Com a intensificação da crise no varejo e o aumento significativo dos pedidos de recuperação judicial no Brasil no ano de 2023, uma famosa estatística vem à mente, para desespero dos empresários brasileiros: apenas 5% das empresas que pedem recuperação judicial realmente superam a crise e retomam suas atividades regularmente.

 

A análise desse inquietante dado sugere que as empresas têm utilizado o instituto da recuperação judicial de forma equivocada e/ou que a recuperação judicial no Brasil é ineficiente. Mas uma coisa é certa: a recuperação judicial está longe de ser a tábua de salvação das empresas em crise. Como é sabido, trata-se de um processo caro e complexo, que se não for muito bem estruturado e conduzido por profissionais especializados, contribui exatamente para o que se pretende evitar, isto é, a falência. 

 

A recuperação judicial é, sim, um direito de empresas em crise e deve ser usada com consciência, expertise e boa comunicação, acompanhada de estratégias de negociação e medidas eficientes de gestão. Por outro lado, deve ser evitada se houver alternativas mais brandas e adequadas à realidade da empresa, tais como negociações individuais com credores e recuperação extrajudicial. 

 

O que realmente se pretende abordar neste artigo é: independentemente da medida jurídica a ser indicada por especialistas do direito falimentar — e que depende de diversos fatores tais como a estrutura da dívida —, o que cabe aos administradores de empresas em crise fazer quando tudo parece estar perdido?

 

Um dos pilares fundamentais em um momento de crise, muitas vezes negligenciado, é o da comunicação.
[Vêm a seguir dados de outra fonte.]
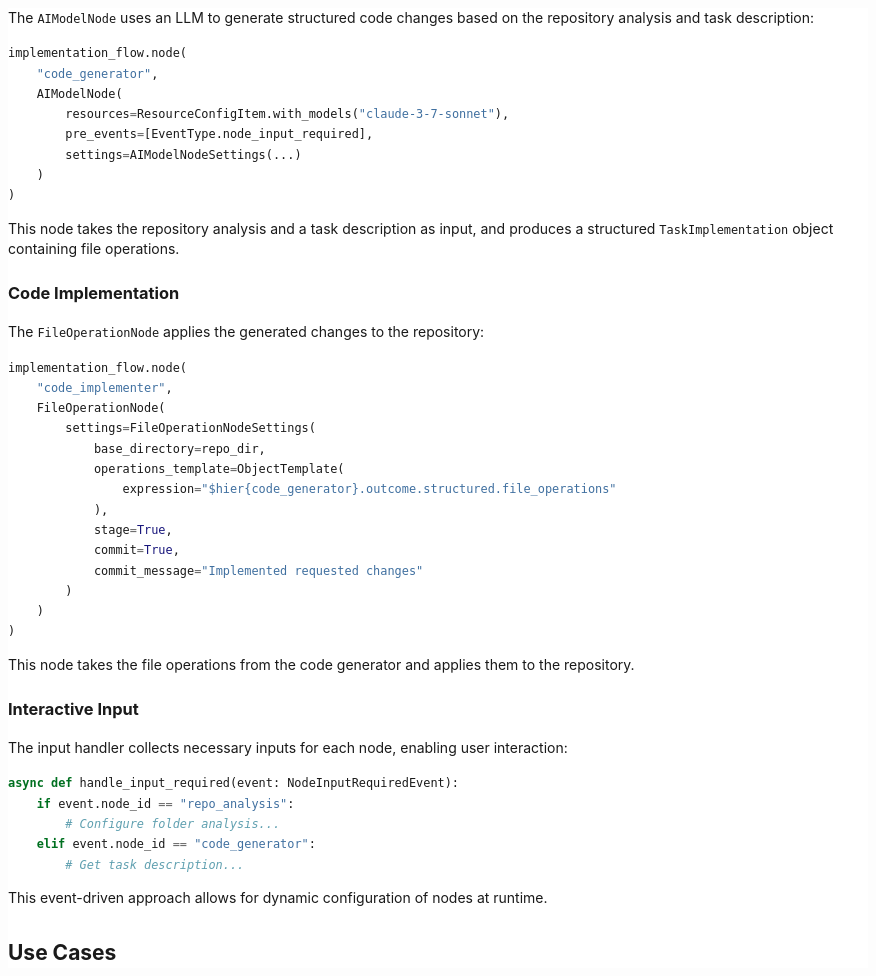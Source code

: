 The `AIModelNode` uses an LLM to generate structured code changes based on the repository analysis and task description:

```python
implementation_flow.node(
    "code_generator",
    AIModelNode(
        resources=ResourceConfigItem.with_models("claude-3-7-sonnet"),
        pre_events=[EventType.node_input_required],
        settings=AIModelNodeSettings(...)
    )
)
```

This node takes the repository analysis and a task description as input, and produces a structured `TaskImplementation`
object containing file operations.

### Code Implementation

The `FileOperationNode` applies the generated changes to the repository:

```python
implementation_flow.node(
    "code_implementer",
    FileOperationNode(
        settings=FileOperationNodeSettings(
            base_directory=repo_dir,
            operations_template=ObjectTemplate(
                expression="$hier{code_generator}.outcome.structured.file_operations"
            ),
            stage=True,
            commit=True,
            commit_message="Implemented requested changes"
        )
    )
)
```

This node takes the file operations from the code generator and applies them to the repository.

### Interactive Input

The input handler collects necessary inputs for each node, enabling user interaction:

```python
async def handle_input_required(event: NodeInputRequiredEvent):
    if event.node_id == "repo_analysis":
        # Configure folder analysis...
    elif event.node_id == "code_generator":
        # Get task description...
```

This event-driven approach allows for dynamic configuration of nodes at runtime.

## Use Cases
Criar um plano de comunicação eficiente deve ficar a cargo da alta liderança e pontos de risco devem ser informados ao comitê de crise constantemente.

 

A comunicação deve ser eficiente e constante, buscando trazer transparência e confiança ao processo de reestruturação, especialmente a credores financeiros, clientes, fornecedores estratégicos e colaboradores em geral (empregados ou não). O acompanhamento da situação por cada um desses interessados é imprescindível para resgatar a confiança naturalmente abalada. Dar importância a esse processo se ampara fortemente na teoria econômica, que mostra que falhas de comunicação levam sempre a um resultado desvantajoso para os envolvidos.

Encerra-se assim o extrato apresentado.